Le nouveau Premier ministre Keir Starmer estime que le Royaume-Uni a "trop de prisonniers"

Le nouveau Premier ministre britannique souhaite que le Royaume-Uni envoie moins de personnes en prison en luttant contre la récidive. C'est ce qu'a déclaré Keir Starmer dimanche 7 juillet lors de sa première conférence de presse dans ses nouvelles fonctions.

Selon cet ancien avocat de 61 ans, spécialisé dans la défense des droits humains, trop de personnes se retrouvent "relativement rapidement" derrière les barreaux. "J'ai été assis à l'arrière de je ne sais combien de cours criminelles et j'ai vu des gens passer par le système sur un escalator pour la prison."

"J'ai souvent pensé que beaucoup d'entre eux auraient pu être sortis de ce système plus tôt s'ils avaient eu du soutien."

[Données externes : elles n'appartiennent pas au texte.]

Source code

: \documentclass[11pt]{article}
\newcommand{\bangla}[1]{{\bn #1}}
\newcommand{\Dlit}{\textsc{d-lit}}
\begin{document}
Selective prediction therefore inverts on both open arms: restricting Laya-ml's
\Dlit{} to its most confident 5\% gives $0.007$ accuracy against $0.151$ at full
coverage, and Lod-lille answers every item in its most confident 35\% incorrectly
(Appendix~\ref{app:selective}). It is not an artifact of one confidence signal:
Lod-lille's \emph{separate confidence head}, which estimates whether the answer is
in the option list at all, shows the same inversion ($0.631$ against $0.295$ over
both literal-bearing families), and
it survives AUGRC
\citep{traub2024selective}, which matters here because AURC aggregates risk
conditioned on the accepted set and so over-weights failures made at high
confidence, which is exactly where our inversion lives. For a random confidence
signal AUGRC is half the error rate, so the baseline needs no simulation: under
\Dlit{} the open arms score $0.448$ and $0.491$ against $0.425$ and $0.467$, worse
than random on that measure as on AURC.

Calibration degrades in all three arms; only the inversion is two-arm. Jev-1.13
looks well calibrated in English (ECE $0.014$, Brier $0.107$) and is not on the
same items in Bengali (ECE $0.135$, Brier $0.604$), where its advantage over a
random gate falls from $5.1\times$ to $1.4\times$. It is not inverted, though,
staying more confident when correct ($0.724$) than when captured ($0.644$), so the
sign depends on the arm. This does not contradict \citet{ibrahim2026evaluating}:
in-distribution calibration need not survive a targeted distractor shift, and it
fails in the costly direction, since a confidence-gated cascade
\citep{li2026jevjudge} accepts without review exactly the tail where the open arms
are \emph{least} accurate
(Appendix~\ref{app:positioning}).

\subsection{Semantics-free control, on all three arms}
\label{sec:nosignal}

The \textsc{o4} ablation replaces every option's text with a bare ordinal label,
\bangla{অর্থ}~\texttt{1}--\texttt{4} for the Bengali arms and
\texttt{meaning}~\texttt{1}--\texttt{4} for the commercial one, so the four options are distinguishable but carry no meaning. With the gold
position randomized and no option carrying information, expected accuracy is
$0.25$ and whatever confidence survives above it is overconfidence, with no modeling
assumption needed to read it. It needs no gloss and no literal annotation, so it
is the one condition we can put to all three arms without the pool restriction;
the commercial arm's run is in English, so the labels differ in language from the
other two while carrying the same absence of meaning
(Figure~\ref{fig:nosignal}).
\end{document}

"Trop de prisonniers, pas assez de prisons"

Keir Starmer, le premier leader travailliste après quatorze années de gouvernements conservateurs, estime ainsi que "nous n'avons pas les prisons dont nous avons besoin". Et ajoute: "Nous avons trop de prisonniers, pas assez de prisons."

Le parti travailliste souhaite en effet créer 20.000 places de prison supplémentaires. Car les données officielles font état d'une population carcérale qui sature, en Angleterre et au Pays de Galles: 87.453 personnes pour une capacité totale de 88.864 places.

Cependant, Keir Starmer s'est montré conscient de la difficulté de la situation. "Je ne peux pas construire une prison en 24 heures", reconnaissant qu'il n'y avait pas de "solution du jour au lendemain" au problème de la surpopulation carcérale.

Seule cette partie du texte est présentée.